Sharon T. Ray (sharon.ray@sthompsonassociates.com) is CEO at S. Thompson & Associates in Chicago, IL, and Ted Banks (tbanks@scharfbanks.com) is Partner at Scharf Banks Marmor LLC in Chicago, IL.

The media coverage over the last several months has highlighted the issues around reporting sexual harassment misconduct. Every company and industry is different, of course, so it may be misleading to try to generalize the factors that allowed this conduct to continue. But there are certainly some questions that should be asked. Were the problems due to a management culture that put profits above all else? Could it be due to the lack of a credible system to report wrongdoing without fear of retaliation? Could it have been due to a pervasive societal bias that has tolerated this conduct? Could it have been due to an HR department that viewed its job as protecting management, no matter what the cost to individuals or the long-term cost to the company? Most likely, some or all of these factors played a part.

A common element in most of the reported cases is a failure to act by an organization’s HR department. Every experienced compliance officer knows that one of the key determinants of whether you have a successful compliance and ethics program is whether you have a good working relationship with the company’s HR department.
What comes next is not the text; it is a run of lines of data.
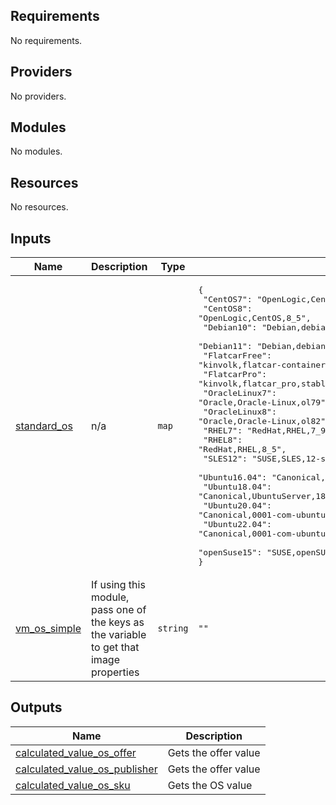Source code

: ## Requirements

No requirements.

## Providers

No providers.

## Modules

No modules.

## Resources

No resources.

## Inputs

| Name | Description | Type | Default | Required |
|------|-------------|------|---------|:--------:|
| <a name="input_standard_os"></a> [standard\_os](#input\_standard\_os) | n/a | `map` | <pre>{<br>  "CentOS7": "OpenLogic,CentOS,7_8",<br>  "CentOS8": "OpenLogic,CentOS,8_5",<br>  "Debian10": "Debian,debian-10,10",<br>  "Debian11": "Debian,debian-11,11",<br>  "FlatcarFree": "kinvolk,flatcar-container-linux-free,stable",<br>  "FlatcarPro": "kinvolk,flatcar_pro,stable",<br>  "OracleLinux7": "Oracle,Oracle-Linux,ol79",<br>  "OracleLinux8": "Oracle,Oracle-Linux,ol82",<br>  "RHEL7": "RedHat,RHEL,7_9",<br>  "RHEL8": "RedHat,RHEL,8_5",<br>  "SLES12": "SUSE,SLES,12-sp4-gen2",<br>  "Ubuntu16.04": "Canonical,UbuntuServer,16.04-LTS",<br>  "Ubuntu18.04": "Canonical,UbuntuServer,18.04-LTS",<br>  "Ubuntu20.04": "Canonical,0001-com-ubuntu-server-focal,20_04-lts",<br>  "Ubuntu22.04": "Canonical,0001-com-ubuntu-server-jammy-daily,22_04-daily-lts",<br>  "openSuse15": "SUSE,openSUSE-Leap,15-2"<br>}</pre> | no |
| <a name="input_vm_os_simple"></a> [vm\_os\_simple](#input\_vm\_os\_simple) | If using this module, pass one of the keys as the variable to get that image properties | `string` | `""` | no |

## Outputs

| Name | Description |
|------|-------------|
| <a name="output_calculated_value_os_offer"></a> [calculated\_value\_os\_offer](#output\_calculated\_value\_os\_offer) | Gets the offer value |
| <a name="output_calculated_value_os_publisher"></a> [calculated\_value\_os\_publisher](#output\_calculated\_value\_os\_publisher) | Gets the offer value |
| <a name="output_calculated_value_os_sku"></a> [calculated\_value\_os\_sku](#output\_calculated\_value\_os\_sku) | Gets the OS value |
Your HR colleagues can support a number of the processes, such as hiring employees who have no propensity to violate the law, communicating the importance of compliance and ethics as a key company value at new employee orientation, making certain that compliance training is delivered to the appropriate employees based on their roles, enforcing a system of incentives and punishments for compliance violations, and making certain that allegations of wrongdoing are fairly investigated without fear of (or actual) retaliation. The growing number of women coming forward with reports of sexual abuse in the workplace made it fairly obvious that in the companies where this conduct was allowed to persist, the HR department was not at the forefront of trying to protect employees from abuse.